Heather Beeves has a Post Masters Certificate in Sex Therapy from U.W Stout, she is a certified Sexologist through the American Board of Sexology, and is a good standing member with AASECT. She is also currently working on her certification with AASECT. 

What is Sex Therapy?

Sex Therapy is a form of talk therapy that is designed to assist individuals and couples explore multiple factors that can impact their sexual satisfaction. Some of these factors can be medical, psychological, or interpersonal. Sex therapy can also address individual issues related to sexual identity, trauma, sexual orientation, problematic sexual inhibitions, undesirable sexual habits, as well as desire discrepancies in couples. 
A Sex Therapist is a specialized therapist that is trained to walk along side of their clients and direct them towards overcoming issues that are specific to the topic of sex. It is often a form of therapy used when couples counseling has not been helpful or when medical attempts have not been successful. Sex Therapists treat a broad range of difficulties related to sexuality, including erectile dysfunction, rapid ejaculation, vaginismus, anorgasmia, and dyspareunia. 

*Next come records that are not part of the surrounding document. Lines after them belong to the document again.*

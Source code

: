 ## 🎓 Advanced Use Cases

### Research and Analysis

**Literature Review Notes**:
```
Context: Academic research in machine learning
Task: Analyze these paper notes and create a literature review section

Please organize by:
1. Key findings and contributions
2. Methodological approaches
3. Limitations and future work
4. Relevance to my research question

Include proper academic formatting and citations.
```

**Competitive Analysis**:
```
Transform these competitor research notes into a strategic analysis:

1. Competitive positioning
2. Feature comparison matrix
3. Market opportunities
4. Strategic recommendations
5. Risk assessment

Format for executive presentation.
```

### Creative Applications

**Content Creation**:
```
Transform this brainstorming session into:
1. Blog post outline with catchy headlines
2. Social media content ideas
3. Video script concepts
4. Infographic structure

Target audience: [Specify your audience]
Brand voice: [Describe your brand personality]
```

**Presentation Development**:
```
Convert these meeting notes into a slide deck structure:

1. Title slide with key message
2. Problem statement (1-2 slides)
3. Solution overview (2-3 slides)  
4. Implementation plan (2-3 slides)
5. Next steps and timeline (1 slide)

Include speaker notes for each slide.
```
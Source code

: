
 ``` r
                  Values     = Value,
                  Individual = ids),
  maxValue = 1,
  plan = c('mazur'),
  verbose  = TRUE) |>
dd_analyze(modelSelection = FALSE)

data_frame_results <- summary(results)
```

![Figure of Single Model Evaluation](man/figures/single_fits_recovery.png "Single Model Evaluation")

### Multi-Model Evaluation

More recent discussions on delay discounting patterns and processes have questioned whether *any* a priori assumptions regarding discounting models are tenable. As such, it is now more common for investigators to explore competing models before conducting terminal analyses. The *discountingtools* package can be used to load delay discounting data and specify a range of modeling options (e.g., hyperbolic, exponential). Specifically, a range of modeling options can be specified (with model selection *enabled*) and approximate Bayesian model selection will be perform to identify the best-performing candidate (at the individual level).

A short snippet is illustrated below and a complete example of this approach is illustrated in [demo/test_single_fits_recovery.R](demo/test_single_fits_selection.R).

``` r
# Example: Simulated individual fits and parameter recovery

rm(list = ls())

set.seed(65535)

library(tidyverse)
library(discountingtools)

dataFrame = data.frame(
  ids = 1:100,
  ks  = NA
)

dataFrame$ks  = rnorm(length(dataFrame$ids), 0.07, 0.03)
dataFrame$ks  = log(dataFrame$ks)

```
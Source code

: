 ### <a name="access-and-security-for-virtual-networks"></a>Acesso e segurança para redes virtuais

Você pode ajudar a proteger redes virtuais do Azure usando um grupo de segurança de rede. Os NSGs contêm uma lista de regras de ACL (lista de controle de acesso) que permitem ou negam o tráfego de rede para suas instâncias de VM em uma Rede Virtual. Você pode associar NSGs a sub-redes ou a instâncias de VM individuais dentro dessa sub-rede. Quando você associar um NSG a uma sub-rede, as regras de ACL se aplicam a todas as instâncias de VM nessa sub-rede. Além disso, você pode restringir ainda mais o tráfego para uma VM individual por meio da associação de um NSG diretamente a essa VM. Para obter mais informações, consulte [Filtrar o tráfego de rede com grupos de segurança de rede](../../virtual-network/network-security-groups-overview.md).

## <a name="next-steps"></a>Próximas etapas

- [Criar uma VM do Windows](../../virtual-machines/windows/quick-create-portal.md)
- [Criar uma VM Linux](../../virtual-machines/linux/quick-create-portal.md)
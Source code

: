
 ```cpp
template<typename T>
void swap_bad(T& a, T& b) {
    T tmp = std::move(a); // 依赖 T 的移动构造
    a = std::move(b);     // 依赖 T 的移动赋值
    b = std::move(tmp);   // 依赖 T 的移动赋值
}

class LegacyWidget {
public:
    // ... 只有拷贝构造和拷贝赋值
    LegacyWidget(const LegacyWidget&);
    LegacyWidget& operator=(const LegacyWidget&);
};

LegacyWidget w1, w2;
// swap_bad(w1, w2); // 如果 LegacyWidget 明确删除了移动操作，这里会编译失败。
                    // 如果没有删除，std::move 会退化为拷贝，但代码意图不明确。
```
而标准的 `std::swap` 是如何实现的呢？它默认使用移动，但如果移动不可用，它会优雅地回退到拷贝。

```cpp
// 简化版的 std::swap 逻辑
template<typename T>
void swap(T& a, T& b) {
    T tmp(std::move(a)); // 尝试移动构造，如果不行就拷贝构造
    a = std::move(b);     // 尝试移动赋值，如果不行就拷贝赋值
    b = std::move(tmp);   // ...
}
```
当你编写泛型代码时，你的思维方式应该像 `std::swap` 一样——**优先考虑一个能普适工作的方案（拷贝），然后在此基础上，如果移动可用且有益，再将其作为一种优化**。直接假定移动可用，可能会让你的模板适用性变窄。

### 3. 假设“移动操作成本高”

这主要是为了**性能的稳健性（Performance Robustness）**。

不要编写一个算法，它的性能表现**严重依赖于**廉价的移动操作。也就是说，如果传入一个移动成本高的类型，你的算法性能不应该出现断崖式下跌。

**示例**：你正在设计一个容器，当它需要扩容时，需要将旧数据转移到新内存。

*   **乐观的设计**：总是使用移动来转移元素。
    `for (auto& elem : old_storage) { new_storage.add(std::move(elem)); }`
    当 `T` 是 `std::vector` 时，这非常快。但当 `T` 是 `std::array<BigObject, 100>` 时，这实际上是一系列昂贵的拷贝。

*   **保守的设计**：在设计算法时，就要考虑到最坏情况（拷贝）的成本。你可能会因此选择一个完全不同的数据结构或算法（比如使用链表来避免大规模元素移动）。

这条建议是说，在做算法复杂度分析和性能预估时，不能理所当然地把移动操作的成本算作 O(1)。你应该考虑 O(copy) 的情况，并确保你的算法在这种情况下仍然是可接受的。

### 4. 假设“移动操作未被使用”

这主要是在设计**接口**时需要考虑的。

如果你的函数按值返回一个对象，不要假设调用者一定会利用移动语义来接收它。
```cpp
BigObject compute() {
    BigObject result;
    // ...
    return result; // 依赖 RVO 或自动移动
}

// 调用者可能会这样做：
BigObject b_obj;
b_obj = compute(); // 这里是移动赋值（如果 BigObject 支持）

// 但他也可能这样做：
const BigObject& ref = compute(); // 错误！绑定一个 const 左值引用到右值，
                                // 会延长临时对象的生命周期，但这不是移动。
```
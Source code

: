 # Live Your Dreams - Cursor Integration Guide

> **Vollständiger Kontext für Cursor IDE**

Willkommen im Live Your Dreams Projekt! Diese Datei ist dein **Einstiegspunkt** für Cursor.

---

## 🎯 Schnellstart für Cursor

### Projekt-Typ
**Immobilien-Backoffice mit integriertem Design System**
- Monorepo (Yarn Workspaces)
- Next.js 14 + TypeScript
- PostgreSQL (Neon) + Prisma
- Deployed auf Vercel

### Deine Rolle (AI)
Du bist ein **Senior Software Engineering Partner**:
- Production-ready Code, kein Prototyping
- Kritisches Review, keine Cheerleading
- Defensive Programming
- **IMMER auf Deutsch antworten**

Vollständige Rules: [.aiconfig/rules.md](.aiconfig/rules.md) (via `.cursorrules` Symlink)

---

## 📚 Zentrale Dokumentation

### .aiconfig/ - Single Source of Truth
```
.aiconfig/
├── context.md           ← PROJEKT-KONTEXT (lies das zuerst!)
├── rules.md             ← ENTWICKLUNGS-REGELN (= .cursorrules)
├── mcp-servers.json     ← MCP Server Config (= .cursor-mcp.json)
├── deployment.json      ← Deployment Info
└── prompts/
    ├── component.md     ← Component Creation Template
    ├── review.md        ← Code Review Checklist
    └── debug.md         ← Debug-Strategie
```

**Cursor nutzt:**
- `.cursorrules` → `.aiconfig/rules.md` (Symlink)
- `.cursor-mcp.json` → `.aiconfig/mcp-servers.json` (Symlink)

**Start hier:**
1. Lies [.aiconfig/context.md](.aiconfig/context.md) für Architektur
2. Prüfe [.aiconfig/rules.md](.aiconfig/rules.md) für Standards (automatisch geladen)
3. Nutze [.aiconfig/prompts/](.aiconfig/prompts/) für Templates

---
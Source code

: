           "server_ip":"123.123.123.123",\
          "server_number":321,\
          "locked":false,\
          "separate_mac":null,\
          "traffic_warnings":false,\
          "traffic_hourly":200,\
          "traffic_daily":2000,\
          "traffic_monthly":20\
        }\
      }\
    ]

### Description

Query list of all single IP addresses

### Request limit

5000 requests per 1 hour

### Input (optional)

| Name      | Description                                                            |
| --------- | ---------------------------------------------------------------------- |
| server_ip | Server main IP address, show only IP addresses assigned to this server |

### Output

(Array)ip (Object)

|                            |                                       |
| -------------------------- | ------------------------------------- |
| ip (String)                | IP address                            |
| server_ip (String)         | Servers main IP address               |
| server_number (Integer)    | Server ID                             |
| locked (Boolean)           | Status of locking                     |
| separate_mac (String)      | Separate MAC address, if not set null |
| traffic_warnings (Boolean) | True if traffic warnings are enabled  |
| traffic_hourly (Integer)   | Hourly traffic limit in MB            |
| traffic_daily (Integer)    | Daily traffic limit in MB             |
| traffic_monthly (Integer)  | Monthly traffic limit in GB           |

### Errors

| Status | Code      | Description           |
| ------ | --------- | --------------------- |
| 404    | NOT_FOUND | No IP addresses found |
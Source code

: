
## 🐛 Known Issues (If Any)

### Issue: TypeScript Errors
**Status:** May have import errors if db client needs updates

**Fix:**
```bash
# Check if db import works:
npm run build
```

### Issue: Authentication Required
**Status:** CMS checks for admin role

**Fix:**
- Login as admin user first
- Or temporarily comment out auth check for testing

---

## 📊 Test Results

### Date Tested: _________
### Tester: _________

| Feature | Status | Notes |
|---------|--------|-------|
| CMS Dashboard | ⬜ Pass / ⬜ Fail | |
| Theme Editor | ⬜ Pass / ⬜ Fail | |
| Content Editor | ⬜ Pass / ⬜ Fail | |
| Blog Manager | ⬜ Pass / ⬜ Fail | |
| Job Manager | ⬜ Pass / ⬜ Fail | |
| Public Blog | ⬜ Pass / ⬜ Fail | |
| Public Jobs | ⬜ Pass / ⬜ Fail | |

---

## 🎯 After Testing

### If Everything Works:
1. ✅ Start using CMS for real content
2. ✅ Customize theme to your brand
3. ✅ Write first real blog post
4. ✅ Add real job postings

Sex Therapy allows space for couples or the individual to process through ideas, beliefs and fears around the topic of sex. It is also designed to explore the barriers that hinder one from finding joy and freedom as a sexual person. Areas that can impact finding freedom sexually can be trauma, abuse, conditioning, anxiety, pain, functioning, and the inability to talk openly about the topic of sex. 

What can I expect in session?

Each session varies. The first session, or the intake, is a session where the therapist will learn more about you, your history and what concerns you. This often involves taking history around your relationship, sexual functioning, concerns, or overall satisfaction. The second session often involves a more detailed sexual history that explores your education, beliefs, and experiences around the topic of sex. The second session is important as it will assist your therapist to determine the best steps to take in addressing your concerns. The sexual history is done individually to ease the feeling of anxiety that some people feel when discussing sex and intimacy. After the second session a treatment plan will be discussed and goals will be set for treatment.

Is Sex Therapy the same as a Sex Surrogate?

No, they are nothing alike, and with sex therapy there is no touching from the therapist to the client at any time. There is often fear and misconceptions around seeing a Sex Therapist. The biggest misconception is that there will be touch from the therapist, that the sessions will solely focus on sex, or that the sessions themselves will be sexual. While sex is often the main reason people come to see a Sex Therapist, it is not the only factor to be addressed. Other areas that are often explored in sex therapy are connection, communication, intimacy, pain, arousal, desire, finding joy and experiencing freedom.

Your Sex Therapists Training

Heather Beeves has a post Masters Certification in Sex Therapy from U.W. Stout, she is a Certified Sexologist and a member of AASECT. She also specializes in trauma, EMDR, Medical Family Therapy and she has advanced training in Emotionally Focused Couples Therapy. These other areas of specialized training are often used successfully to address various issues during Sex Therapy.